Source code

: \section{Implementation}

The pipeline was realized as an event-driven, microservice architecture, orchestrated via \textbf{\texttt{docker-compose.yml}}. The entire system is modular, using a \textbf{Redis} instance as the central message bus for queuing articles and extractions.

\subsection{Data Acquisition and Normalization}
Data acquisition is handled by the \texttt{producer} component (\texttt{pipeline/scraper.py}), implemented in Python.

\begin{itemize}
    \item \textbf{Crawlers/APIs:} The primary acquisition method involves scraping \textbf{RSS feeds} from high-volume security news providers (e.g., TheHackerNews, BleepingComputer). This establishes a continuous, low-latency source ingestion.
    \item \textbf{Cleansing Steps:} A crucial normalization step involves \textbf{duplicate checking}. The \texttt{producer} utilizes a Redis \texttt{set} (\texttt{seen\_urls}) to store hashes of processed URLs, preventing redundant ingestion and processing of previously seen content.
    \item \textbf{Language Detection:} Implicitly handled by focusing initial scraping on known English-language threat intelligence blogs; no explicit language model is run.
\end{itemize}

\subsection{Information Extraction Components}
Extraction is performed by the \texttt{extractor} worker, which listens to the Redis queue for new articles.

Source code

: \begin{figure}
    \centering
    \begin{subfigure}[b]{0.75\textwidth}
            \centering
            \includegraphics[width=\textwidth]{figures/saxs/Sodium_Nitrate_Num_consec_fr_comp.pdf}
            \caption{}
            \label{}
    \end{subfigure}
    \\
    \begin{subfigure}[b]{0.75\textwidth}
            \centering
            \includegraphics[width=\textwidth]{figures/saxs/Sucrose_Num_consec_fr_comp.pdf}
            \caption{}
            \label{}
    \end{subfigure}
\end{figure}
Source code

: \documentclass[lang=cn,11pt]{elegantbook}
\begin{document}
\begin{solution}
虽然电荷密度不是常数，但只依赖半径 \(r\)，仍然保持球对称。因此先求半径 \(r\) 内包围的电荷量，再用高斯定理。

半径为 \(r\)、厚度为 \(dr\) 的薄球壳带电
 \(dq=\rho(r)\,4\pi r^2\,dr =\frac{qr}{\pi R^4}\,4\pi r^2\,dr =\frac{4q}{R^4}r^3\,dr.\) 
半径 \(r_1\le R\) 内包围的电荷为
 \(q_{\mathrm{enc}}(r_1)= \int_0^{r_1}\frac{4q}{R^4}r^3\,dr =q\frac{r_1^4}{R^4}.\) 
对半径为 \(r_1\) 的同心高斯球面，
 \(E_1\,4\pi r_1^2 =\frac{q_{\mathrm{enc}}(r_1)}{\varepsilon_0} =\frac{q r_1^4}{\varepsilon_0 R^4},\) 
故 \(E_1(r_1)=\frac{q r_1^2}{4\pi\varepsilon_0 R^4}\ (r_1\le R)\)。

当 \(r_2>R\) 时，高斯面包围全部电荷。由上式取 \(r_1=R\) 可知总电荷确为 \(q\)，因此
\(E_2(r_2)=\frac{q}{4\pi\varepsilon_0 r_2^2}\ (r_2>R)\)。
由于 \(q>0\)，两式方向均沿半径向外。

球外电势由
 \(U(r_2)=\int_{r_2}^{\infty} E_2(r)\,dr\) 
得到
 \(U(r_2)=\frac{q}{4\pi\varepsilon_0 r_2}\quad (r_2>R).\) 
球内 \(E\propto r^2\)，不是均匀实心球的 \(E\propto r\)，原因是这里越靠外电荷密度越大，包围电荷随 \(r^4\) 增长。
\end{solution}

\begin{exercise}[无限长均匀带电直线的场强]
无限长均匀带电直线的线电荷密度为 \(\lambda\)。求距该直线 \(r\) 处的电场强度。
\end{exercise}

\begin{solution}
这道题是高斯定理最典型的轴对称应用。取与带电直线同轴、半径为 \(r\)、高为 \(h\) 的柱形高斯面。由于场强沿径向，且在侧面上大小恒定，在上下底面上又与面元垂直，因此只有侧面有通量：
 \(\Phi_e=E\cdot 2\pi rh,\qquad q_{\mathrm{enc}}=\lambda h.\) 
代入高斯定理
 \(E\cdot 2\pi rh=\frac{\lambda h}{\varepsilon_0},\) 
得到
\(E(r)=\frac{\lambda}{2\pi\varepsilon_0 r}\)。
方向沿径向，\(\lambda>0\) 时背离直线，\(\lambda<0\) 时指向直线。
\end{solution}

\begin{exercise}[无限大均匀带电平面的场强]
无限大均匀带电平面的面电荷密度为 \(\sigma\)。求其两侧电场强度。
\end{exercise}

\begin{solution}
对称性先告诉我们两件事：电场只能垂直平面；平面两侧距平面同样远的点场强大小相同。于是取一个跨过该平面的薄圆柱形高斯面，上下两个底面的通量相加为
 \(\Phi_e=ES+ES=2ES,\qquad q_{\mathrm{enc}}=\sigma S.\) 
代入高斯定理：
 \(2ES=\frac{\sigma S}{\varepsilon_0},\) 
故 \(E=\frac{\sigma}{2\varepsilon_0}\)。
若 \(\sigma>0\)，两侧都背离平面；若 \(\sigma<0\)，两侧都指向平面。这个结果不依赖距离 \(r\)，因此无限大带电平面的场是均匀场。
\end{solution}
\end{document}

**PROBLEM TO WORK ON:** With nothing added or dropped, reproduce all the data exactly.

**FINISHED EXERCISE:**
Source code

: \section{Implementation}

The pipeline was realized as an event-driven, microservice architecture, orchestrated via \textbf{\texttt{docker-compose.yml}}. The entire system is modular, using a \textbf{Redis} instance as the central message bus for queuing articles and extractions.

\subsection{Data Acquisition and Normalization}
Data acquisition is handled by the \texttt{producer} component (\texttt{pipeline/scraper.py}), implemented in Python.

\begin{itemize}
    \item \textbf{Crawlers/APIs:} The primary acquisition method involves scraping \textbf{RSS feeds} from high-volume security news providers (e.g., TheHackerNews, BleepingComputer). This establishes a continuous, low-latency source ingestion.
    \item \textbf{Cleansing Steps:} A crucial normalization step involves \textbf{duplicate checking}. The \texttt{producer} utilizes a Redis \texttt{set} (\texttt{seen\_urls}) to store hashes of processed URLs, preventing redundant ingestion and processing of previously seen content.
    \item \textbf{Language Detection:} Implicitly handled by focusing initial scraping on known English-language threat intelligence blogs; no explicit language model is run.
\end{itemize}

\subsection{Information Extraction Components}
Extraction is performed by the \texttt{extractor} worker, which listens to the Redis queue for new articles.

Source code

: \begin{figure}
    \centering
    \begin{subfigure}[b]{0.75\textwidth}
            \centering
            \includegraphics[width=\textwidth]{figures/saxs/Sodium_Nitrate_Num_consec_fr_comp.pdf}
            \caption{}
            \label{}
    \end{subfigure}
    \\
    \begin{subfigure}[b]{0.75\textwidth}
            \centering
            \includegraphics[width=\textwidth]{figures/saxs/Sucrose_Num_consec_fr_comp.pdf}
            \caption{}
            \label{}
    \end{subfigure}
\end{figure}
Source code

: \documentclass[lang=cn,11pt]{elegantbook}
\begin{document}
\begin{solution}
虽然电荷密度不是常数，但只依赖半径 \(r\)，仍然保持球对称。因此先求半径 \(r\) 内包围的电荷量，再用高斯定理。

半径为 \(r\)、厚度为 \(dr\) 的薄球壳带电
 \(dq=\rho(r)\,4\pi r^2\,dr =\frac{qr}{\pi R^4}\,4\pi r^2\,dr =\frac{4q}{R^4}r^3\,dr.\) 
半径 \(r_1\le R\) 内包围的电荷为
 \(q_{\mathrm{enc}}(r_1)= \int_0^{r_1}\frac{4q}{R^4}r^3\,dr =q\frac{r_1^4}{R^4}.\) 
对半径为 \(r_1\) 的同心高斯球面，
 \(E_1\,4\pi r_1^2 =\frac{q_{\mathrm{enc}}(r_1)}{\varepsilon_0} =\frac{q r_1^4}{\varepsilon_0 R^4},\) 
故 \(E_1(r_1)=\frac{q r_1^2}{4\pi\varepsilon_0 R^4}\ (r_1\le R)\)。

当 \(r_2>R\) 时，高斯面包围全部电荷。由上式取 \(r_1=R\) 可知总电荷确为 \(q\)，因此
\(E_2(r_2)=\frac{q}{4\pi\varepsilon_0 r_2^2}\ (r_2>R)\)。
由于 \(q>0\)，两式方向均沿半径向外。

球外电势由
 \(U(r_2)=\int_{r_2}^{\infty} E_2(r)\,dr\) 
得到
 \(U(r_2)=\frac{q}{4\pi\varepsilon_0 r_2}\quad (r_2>R).\) 
球内 \(E\propto r^2\)，不是均匀实心球的 \(E\propto r\)，原因是这里越靠外电荷密度越大，包围电荷随 \(r^4\) 增长。
\end{solution}

\begin{exercise}[无限长均匀带电直线的场强]
无限长均匀带电直线的线电荷密度为 \(\lambda\)。求距该直线 \(r\) 处的电场强度。
\end{exercise}

\begin{solution}
这道题是高斯定理最典型的轴对称应用。取与带电直线同轴、半径为 \(r\)、高为 \(h\) 的柱形高斯面。由于场强沿径向，且在侧面上大小恒定，在上下底面上又与面元垂直，因此只有侧面有通量：
 \(\Phi_e=E\cdot 2\pi rh,\qquad q_{\mathrm{enc}}=\lambda h.\) 
代入高斯定理
 \(E\cdot 2\pi rh=\frac{\lambda h}{\varepsilon_0},\) 
得到
\(E(r)=\frac{\lambda}{2\pi\varepsilon_0 r}\)。
方向沿径向，\(\lambda>0\) 时背离直线，\(\lambda<0\) 时指向直线。
\end{solution}

\begin{exercise}[无限大均匀带电平面的场强]
无限大均匀带电平面的面电荷密度为 \(\sigma\)。求其两侧电场强度。
\end{exercise}

\begin{solution}
对称性先告诉我们两件事：电场只能垂直平面；平面两侧距平面同样远的点场强大小相同。于是取一个跨过该平面的薄圆柱形高斯面，上下两个底面的通量相加为
 \(\Phi_e=ES+ES=2ES,\qquad q_{\mathrm{enc}}=\sigma S.\) 
代入高斯定理：
 \(2ES=\frac{\sigma S}{\varepsilon_0},\) 
故 \(E=\frac{\sigma}{2\varepsilon_0}\)。
若 \(\sigma>0\)，两侧都背离平面；若 \(\sigma<0\)，两侧都指向平面。这个结果不依赖距离 \(r\)，因此无限大带电平面的场是均匀场。
\end{solution}
\end{document}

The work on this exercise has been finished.